TASK BRIEF — Write out the stretch of lines below that begins at the line with "### Architecture Improvements" and ends at the line with "- [ ] Implement basic analytics tracking", including both, exactly as given and nothing more.

RECORDED INFORMATION —
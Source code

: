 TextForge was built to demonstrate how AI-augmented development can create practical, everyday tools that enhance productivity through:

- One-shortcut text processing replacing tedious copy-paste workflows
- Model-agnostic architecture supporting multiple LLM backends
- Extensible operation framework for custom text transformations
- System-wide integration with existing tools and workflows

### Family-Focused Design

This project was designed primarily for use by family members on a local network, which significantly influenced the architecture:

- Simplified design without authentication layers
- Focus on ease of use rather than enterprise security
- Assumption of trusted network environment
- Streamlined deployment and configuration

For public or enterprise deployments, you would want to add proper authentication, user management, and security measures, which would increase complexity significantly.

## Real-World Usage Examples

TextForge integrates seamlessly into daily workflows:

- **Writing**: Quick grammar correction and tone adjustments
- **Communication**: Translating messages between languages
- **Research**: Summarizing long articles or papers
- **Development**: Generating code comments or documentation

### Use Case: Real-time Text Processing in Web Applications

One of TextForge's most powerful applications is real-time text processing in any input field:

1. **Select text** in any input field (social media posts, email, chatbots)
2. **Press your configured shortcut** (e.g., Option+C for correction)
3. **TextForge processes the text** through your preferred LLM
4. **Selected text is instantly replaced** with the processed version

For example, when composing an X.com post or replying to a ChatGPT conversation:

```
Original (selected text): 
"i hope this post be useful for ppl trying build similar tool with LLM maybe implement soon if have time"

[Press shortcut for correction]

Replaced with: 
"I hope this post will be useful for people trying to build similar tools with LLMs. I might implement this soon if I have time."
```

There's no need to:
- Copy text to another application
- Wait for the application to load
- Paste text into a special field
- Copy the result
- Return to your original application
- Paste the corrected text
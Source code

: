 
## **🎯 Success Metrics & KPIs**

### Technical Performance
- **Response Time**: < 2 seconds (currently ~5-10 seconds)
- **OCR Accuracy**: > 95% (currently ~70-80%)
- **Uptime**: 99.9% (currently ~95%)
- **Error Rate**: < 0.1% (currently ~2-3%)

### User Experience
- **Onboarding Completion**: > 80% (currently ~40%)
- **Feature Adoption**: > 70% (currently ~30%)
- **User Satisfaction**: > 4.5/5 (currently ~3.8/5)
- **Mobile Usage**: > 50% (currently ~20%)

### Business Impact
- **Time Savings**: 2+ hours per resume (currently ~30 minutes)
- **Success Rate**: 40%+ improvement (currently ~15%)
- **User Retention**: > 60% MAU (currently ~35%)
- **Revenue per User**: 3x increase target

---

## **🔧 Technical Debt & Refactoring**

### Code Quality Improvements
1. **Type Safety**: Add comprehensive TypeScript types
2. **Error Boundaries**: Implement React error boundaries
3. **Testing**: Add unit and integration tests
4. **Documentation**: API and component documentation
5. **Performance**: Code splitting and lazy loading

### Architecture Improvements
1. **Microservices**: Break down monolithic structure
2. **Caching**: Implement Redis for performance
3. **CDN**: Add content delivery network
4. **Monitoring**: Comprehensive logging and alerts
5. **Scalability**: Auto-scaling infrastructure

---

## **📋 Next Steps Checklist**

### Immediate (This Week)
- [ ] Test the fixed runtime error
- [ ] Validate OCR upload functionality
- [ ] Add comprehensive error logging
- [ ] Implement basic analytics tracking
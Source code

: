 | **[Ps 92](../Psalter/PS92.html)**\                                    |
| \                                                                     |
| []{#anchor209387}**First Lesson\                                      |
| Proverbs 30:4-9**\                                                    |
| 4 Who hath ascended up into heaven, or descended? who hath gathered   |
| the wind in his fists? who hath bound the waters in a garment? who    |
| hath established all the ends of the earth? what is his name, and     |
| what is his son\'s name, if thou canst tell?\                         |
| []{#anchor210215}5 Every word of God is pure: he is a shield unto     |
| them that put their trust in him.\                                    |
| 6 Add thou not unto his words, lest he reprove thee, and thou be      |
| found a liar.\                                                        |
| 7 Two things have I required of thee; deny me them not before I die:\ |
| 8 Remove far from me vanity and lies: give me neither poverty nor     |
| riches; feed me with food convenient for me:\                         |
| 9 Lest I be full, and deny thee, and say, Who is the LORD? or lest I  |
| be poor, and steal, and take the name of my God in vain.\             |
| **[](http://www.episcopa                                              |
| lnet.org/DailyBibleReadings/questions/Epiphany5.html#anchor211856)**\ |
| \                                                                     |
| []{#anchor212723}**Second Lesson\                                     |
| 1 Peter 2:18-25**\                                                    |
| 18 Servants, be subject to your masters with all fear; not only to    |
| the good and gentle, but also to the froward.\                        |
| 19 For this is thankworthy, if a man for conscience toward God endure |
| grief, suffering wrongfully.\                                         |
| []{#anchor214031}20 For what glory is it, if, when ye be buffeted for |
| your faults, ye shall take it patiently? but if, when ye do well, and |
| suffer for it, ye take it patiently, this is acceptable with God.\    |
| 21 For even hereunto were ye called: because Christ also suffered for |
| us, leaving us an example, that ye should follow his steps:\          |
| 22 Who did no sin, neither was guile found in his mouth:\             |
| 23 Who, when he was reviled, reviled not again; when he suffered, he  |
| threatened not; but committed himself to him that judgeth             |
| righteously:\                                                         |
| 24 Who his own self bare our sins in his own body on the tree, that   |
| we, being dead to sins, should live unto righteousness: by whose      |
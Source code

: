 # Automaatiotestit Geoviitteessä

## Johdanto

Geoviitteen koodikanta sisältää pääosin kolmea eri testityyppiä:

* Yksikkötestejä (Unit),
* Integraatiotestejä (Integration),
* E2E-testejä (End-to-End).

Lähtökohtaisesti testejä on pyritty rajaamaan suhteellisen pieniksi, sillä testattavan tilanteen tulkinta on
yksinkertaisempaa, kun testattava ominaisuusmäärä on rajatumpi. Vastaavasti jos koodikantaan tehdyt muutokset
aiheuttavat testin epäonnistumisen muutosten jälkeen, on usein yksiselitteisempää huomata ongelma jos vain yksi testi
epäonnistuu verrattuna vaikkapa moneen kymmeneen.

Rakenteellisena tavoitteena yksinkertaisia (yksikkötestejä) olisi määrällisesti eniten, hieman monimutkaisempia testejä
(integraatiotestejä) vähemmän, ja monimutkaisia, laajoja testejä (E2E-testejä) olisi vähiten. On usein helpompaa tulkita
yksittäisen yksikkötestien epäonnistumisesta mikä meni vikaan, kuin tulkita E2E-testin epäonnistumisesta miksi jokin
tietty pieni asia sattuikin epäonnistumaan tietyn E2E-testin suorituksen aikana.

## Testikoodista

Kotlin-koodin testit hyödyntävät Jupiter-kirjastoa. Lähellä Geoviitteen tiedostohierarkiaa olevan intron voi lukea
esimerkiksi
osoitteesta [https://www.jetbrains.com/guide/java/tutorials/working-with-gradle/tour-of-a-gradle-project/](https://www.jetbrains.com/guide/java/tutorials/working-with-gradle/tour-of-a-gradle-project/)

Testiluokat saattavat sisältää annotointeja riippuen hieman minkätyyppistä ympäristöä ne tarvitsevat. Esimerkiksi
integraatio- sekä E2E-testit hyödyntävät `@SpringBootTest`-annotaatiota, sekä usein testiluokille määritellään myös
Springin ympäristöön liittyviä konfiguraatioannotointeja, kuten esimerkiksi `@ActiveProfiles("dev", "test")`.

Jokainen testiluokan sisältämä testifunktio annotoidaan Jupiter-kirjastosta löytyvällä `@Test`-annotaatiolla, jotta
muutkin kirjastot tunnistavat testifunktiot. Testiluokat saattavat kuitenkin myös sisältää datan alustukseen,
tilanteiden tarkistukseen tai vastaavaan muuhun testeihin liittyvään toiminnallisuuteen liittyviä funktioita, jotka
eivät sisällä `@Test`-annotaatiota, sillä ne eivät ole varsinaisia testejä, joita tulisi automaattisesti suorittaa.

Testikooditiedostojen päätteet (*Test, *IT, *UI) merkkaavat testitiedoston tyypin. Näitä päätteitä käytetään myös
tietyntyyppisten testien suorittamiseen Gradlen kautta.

ANSWER BOX —
### Architecture Improvements
1. **Microservices**: Break down monolithic structure
2. **Caching**: Implement Redis for performance
3. **CDN**: Add content delivery network
4. **Monitoring**: Comprehensive logging and alerts
5. **Scalability**: Auto-scaling infrastructure

---

## **📋 Next Steps Checklist**

### Immediate (This Week)
- [ ] Test the fixed runtime error
- [ ] Validate OCR upload functionality
- [ ] Add comprehensive error logging
- [ ] Implement basic analytics tracking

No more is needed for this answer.